Performance is decent but every once in a while the network blips.  

Comcast is my ISP so it goes from Comcast (Central PA) -> Comcast (NYC) (111 8th Ave) -> nLayer (East Coast US) -> CloudFlare (UK)


----------



## Epidrive (Jul 9, 2013)

From Philippines, and its average.


----------



## Dan (Jul 9, 2013)

I am tunneling via SSH to a box in 

United States

Michigan

Eastlake
From Australia, it's zippy for me.


----------



## HalfEatenPie (Jul 9, 2013)

Dan said:


> I am tunneling via SSH to a box in  United States Michigan Eastlake From Australia, it's zippy for me.


 

So...  Las Vegas -> Eastlake, Michigan -> Australia is zippy?

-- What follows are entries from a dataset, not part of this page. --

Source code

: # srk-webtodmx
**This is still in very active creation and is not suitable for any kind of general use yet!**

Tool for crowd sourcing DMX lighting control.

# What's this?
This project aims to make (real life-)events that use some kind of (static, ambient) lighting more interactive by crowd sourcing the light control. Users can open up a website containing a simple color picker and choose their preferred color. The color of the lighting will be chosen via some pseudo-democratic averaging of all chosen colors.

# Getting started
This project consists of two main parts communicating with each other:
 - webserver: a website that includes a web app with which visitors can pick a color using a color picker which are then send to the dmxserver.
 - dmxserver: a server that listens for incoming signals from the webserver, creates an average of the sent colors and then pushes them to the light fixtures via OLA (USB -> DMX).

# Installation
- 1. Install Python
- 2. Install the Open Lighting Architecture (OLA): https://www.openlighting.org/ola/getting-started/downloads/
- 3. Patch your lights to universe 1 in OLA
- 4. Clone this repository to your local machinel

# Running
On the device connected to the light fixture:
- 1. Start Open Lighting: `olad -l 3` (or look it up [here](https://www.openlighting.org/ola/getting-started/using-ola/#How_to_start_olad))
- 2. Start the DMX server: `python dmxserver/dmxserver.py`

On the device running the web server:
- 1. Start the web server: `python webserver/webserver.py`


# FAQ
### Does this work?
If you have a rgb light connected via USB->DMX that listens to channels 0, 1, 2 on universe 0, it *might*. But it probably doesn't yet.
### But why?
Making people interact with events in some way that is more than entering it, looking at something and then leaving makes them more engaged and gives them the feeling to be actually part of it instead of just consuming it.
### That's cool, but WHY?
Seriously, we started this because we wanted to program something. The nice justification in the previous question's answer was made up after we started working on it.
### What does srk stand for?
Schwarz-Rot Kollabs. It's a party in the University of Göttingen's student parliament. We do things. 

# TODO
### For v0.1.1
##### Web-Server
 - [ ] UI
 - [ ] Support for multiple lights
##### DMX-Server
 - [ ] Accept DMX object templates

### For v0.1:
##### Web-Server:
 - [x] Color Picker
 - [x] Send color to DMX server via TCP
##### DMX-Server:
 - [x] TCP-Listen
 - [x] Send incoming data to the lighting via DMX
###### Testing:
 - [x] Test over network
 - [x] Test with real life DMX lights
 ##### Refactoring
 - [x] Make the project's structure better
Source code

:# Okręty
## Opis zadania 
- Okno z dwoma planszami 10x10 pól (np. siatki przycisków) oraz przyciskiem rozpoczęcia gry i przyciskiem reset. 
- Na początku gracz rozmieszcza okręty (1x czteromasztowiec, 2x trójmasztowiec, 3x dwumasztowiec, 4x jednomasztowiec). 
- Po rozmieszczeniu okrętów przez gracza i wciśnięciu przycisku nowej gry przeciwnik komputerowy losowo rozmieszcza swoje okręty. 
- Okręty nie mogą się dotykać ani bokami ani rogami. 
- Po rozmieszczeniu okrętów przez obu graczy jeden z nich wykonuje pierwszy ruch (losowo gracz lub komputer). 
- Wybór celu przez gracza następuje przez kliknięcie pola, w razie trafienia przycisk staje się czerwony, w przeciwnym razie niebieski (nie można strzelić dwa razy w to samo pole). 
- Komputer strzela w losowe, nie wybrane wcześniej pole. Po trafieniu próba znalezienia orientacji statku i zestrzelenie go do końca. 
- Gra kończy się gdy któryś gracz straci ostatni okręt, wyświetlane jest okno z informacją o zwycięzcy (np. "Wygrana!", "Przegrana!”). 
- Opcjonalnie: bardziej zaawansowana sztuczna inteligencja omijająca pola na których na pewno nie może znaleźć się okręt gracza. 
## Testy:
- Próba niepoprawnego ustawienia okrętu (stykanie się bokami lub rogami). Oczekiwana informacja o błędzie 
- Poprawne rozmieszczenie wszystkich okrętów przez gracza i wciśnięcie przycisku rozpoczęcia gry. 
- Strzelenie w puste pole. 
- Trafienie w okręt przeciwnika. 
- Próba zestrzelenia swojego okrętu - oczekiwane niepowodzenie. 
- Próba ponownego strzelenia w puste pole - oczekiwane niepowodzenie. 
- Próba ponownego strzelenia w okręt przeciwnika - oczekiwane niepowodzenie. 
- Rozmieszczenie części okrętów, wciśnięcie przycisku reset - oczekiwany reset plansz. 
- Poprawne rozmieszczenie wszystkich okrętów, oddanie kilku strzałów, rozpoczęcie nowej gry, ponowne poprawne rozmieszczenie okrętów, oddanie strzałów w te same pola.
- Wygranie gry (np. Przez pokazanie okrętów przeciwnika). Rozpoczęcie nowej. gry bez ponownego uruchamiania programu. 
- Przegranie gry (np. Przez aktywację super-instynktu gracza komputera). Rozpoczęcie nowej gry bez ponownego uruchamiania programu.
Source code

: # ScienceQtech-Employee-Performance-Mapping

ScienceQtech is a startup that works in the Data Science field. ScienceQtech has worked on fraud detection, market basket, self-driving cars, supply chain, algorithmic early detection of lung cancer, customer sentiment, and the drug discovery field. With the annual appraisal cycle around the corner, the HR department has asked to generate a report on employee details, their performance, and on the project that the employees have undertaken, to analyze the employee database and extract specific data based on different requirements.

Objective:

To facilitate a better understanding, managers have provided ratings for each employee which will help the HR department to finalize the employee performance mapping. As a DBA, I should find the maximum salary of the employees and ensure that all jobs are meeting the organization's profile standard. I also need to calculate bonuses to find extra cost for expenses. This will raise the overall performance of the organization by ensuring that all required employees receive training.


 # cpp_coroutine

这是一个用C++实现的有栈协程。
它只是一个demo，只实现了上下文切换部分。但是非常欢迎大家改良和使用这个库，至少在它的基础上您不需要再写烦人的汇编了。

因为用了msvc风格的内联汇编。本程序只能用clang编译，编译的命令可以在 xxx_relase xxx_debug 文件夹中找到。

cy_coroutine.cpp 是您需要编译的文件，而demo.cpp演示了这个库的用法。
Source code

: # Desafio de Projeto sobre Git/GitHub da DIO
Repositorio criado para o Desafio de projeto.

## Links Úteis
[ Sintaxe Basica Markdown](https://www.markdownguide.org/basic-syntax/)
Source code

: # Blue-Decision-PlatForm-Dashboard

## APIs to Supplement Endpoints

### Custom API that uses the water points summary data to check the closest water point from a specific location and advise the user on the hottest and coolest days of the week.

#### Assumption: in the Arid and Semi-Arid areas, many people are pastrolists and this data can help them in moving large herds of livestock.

Well damn then.  I guess everything's done boys.  Network's fine.  We're good here.


----------



## drmike (Jul 9, 2013)

HalfEatenPie said:


> Comcast is my ISP so it goes from Comcast (Central PA) -> Comcast (NYC) (111 8th Ave) -> nLayer (
> East Coast US) -> CloudFlare (UK)


What in the hell is that sh!t routing?  CloudFlare has NYC nodes and other far closer than UK.   You need to get them to clean that up.


----------



## drmike (Jul 9, 2013)

I am connecting via SSH in New Jersey.   I see blips and issues all the time.  Part of that, < 10% of the time is a DNS bug/issue with my setup.

I'd say lately the site is better behaved and more consistent.


----------



## NodeBytes (Jul 9, 2013)

I get decent load speeds, but I get frequent page drops where VPSBoard just won't load for about a minute and then it will connect again.

I'm in Los Angeles, Ca. My ISP is Verizon.

Traceroute has started…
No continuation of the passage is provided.